## [Action item]
If a line holds the word "light", copy it from the entries.

## [Information given]
▬▬▬▬▬▬▬▬▬▬
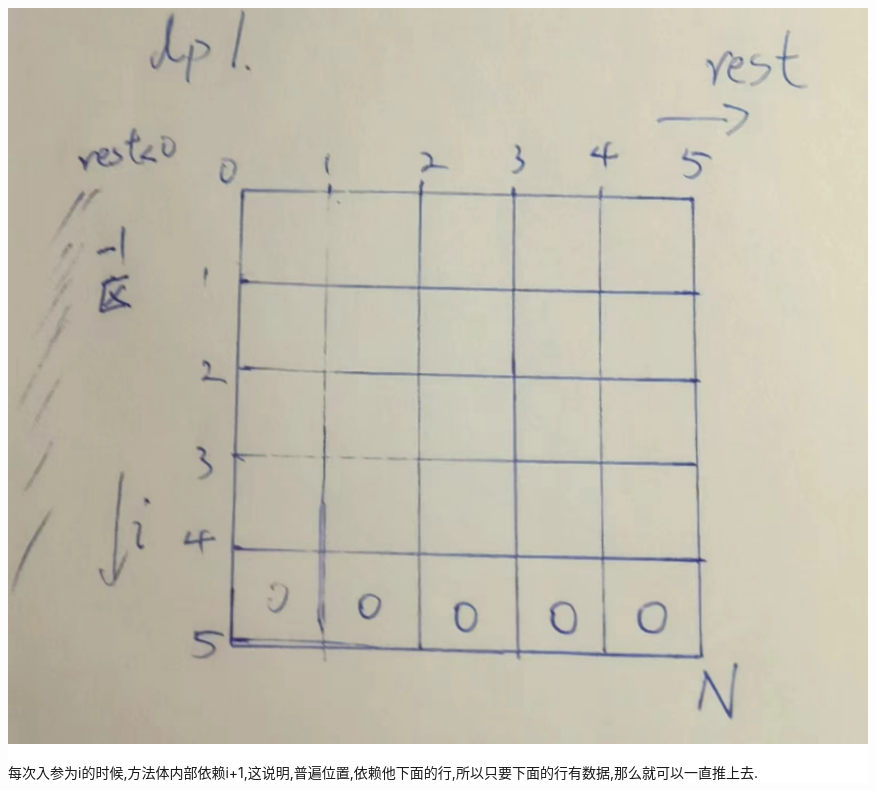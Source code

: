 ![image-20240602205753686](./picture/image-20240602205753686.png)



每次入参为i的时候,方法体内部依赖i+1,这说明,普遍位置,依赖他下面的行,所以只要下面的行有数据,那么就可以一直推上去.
▬▬▬▬▬▬▬▬▬▬
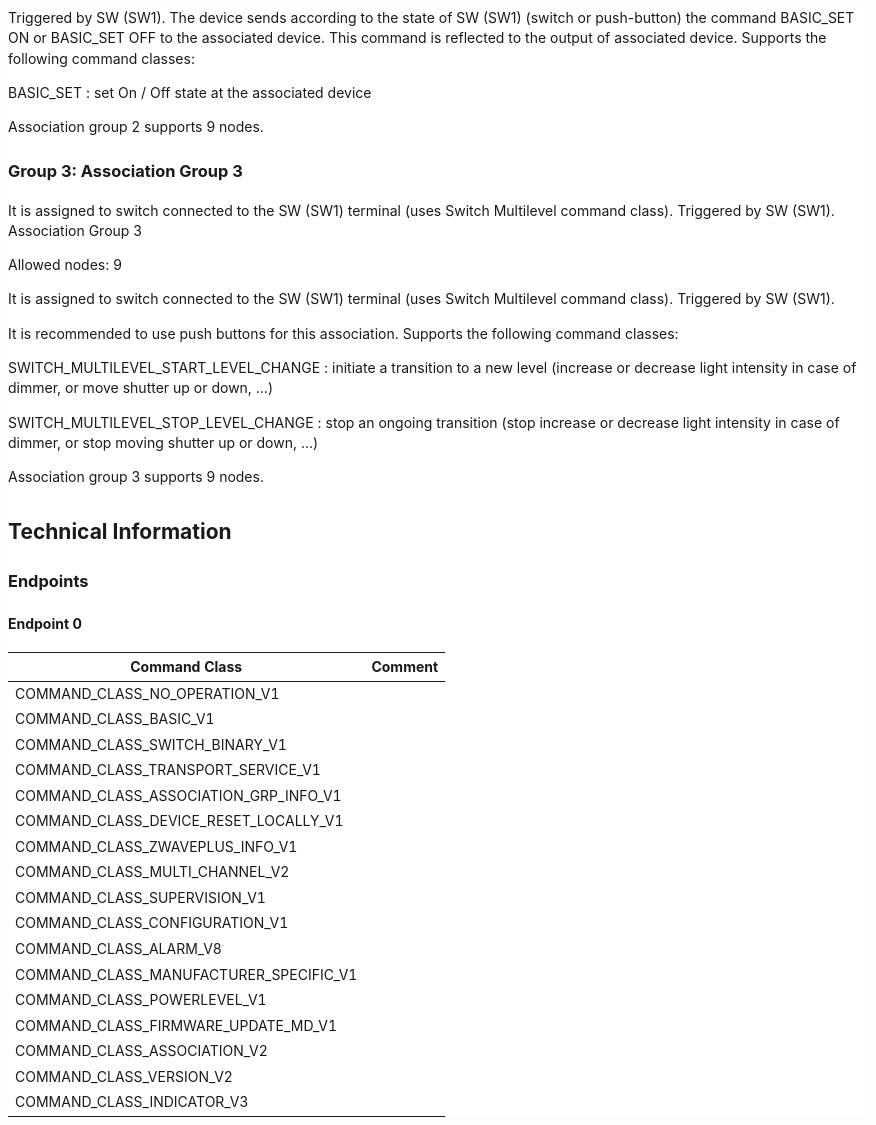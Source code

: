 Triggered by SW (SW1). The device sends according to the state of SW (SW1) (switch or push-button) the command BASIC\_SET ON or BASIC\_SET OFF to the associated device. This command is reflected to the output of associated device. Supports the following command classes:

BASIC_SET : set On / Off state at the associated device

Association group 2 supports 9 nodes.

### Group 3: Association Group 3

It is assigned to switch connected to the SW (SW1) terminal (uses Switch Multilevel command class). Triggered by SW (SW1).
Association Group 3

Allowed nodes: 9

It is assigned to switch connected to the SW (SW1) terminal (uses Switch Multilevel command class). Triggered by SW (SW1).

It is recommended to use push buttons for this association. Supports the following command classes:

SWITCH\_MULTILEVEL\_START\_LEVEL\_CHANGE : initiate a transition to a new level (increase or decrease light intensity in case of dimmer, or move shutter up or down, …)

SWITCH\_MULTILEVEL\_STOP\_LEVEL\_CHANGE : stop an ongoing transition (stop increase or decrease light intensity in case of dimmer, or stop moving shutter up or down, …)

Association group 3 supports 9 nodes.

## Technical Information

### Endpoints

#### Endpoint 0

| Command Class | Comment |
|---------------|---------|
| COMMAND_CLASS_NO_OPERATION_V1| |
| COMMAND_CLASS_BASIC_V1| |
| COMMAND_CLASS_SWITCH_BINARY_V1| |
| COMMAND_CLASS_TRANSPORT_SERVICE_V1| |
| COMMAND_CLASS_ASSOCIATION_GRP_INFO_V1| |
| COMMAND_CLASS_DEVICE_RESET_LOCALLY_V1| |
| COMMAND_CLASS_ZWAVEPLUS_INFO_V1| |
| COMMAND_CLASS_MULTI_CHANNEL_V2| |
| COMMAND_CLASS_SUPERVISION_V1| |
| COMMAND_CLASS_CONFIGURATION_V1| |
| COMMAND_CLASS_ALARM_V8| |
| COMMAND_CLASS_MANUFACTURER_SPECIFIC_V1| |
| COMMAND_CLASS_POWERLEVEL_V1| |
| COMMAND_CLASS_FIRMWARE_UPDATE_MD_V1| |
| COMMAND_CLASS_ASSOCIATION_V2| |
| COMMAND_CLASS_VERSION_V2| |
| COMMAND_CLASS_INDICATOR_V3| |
▬▬▬▬▬▬▬▬▬▬
## [Finished exercise]
SWITCH\_MULTILEVEL\_START\_LEVEL\_CHANGE : initiate a transition to a new level (increase or decrease light intensity in case of dimmer, or move shutter up or down, …)
SWITCH\_MULTILEVEL\_STOP\_LEVEL\_CHANGE : stop an ongoing transition (stop increase or decrease light intensity in case of dimmer, or stop moving shutter up or down, …)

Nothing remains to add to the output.